With construction ongoing for the past year, the $20 million renovation that will eventually become the new and improved Scarsdale Public Library — and a community hub — has started to take shape.

Library director Beth Bermel and the library’s Building Committee chair Diane Greenwald gave a construction update at the Scarsdale Board of Trustees meeting July 9 and described what can be anticipated in the months ahead.

Bermel said the slabs have been poured for all the additions, including the west and south sides of the building, the new meeting room and the café area.

Greenwald said a lot has been happening underground, such as plumbing.

“This project was driven by many things, but accessibility was a major thing so all people can get into all spaces,” Greenwald said.

The top space will house administrative offices, the ground floor will host most of the library services and the basement will feature a makerspace, storage space, a bathroom and space for staff members. A new staircase with room for a new elevator were built to better utilize the space.

Perhaps most exciting to those following the project is that the framing for the interior is built and a roof is now on the additions.

“When the board took a tour of the facilities, they could stand on the slab and look out to the pond and get a sense of how much bigger the library is,” Bermel said.

This project will expand the 31,000-square-foot building located at 54 Olmsted Road by about 10,000 net square feet — about a third bigger than the former space.

As a village that prides itself on being a village in a park, the library project is part of that narrative with huge windows to let in plenty of natural light. In addition, the new library’s color palette will be soft, sophisticated and natural to complement the park, Greenwald said, giving a natural outdoors feel to the interior design. The palette of warm and cool tones — shades of navy, gray, white, teal, burnt orange and raspberry — will reflect the surrounding nature, and the goal is to have an inviting look overall so patrons should want to extend their stay and to read, gather and learn.

Inside, spaces are organized by a hierarchy of noise, including a designated quiet room, collaborative workrooms, a teen area, program space and a café gathering space.
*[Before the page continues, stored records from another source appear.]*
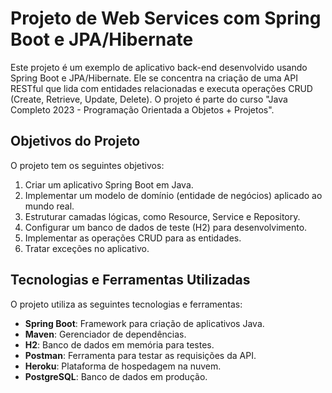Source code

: # Projeto de Web Services com Spring Boot e JPA/Hibernate

Este projeto é um exemplo de aplicativo back-end desenvolvido usando Spring Boot e JPA/Hibernate. Ele se concentra na criação de uma API RESTful que lida com entidades relacionadas e executa operações CRUD (Create, Retrieve, Update, Delete). O projeto é parte do curso "Java Completo 2023 - Programação Orientada a Objetos + Projetos".

## Objetivos do Projeto

O projeto tem os seguintes objetivos:

1. Criar um aplicativo Spring Boot em Java.
2. Implementar um modelo de domínio (entidade de negócios) aplicado ao mundo real.
3. Estruturar camadas lógicas, como Resource, Service e Repository.
4. Configurar um banco de dados de teste (H2) para desenvolvimento.
5. Implementar as operações CRUD para as entidades.
6. Tratar exceções no aplicativo.

## Tecnologias e Ferramentas Utilizadas

O projeto utiliza as seguintes tecnologias e ferramentas:

- **Spring Boot**: Framework para criação de aplicativos Java.
- **Maven**: Gerenciador de dependências.
- **H2**: Banco de dados em memória para testes.
- **Postman**: Ferramenta para testar as requisições da API.
- **Heroku**: Plataforma de hospedagem na nuvem.
- **PostgreSQL**: Banco de dados em produção.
Balancing style and comfort has been essential in designing the interior space.

“What’s comfortable for me may not be as comfortable for someone else,” Greenwald said.

The committee considered the different ways people use the library, which also helped determine the types of furniture that would be used.

Materials for the exterior were selected to integrate the new addition into the original 1950s building, the 1970s addition and the surrounding environment.

Dattner Architects helped with the design process.

So far, Bermel said, the renovation is about 40 percent complete. Costs and approved contracts are tracking according to the original budget plan.

“We’ve had some delays, but nothing significant,” she said.

Despite this project being a Wicks Law project, Bermel said things are running smoothly.

The Wicks Law requires government agencies in New York to hire four separate contractors for general construction, plumbing, electrical work and heating and ventilation. Government officials must coordinate the contractors because no contractor has authority over the others.

The library is using Pleasantville-based Savin Engineers’ Nancy Barbera as the chief overseer of the renovation project.

During construction, the library is set up in a temporary space in Supply Field with library business and many programs being conducted as usual.

The project has been made possible through a public/private partnership between taxpayers and individual donors.

In 2017, the village board of trustees voted to approve a $9.9 million bond toward the project’s estimated costs.

The library’s capital campaign committee — charged with raising the remaining money for the project — raised more than $8 million from about 500 donors. So far, there’s more funding available for the project than its anticipated cost.

“Most of the money is pledge payment,” Bermel said at the July 9 presentation. “Those are being paid on time.”

Engraved pavers have been designed to acknowledge donors.

Not only will this renovation result in a library building that’s more modern in design, but it also will enable the library to offer more programs and to collaborate with other village entities, such as the Weinberg Nature Center and the Scarsdale Rec Camp.

As the times have changed and evolved, so has the library’s mission.

The new focus for many public libraries is to provide a space for the community to learn together.

“I find that in this technological age, it’s more necessary to have a gathering place to see your neighbors and share ideas,” Bermel said. “It’s a neutral space [where] you can learn.”

Bermel said she’s hoping for a grand reopening in late summer 2020.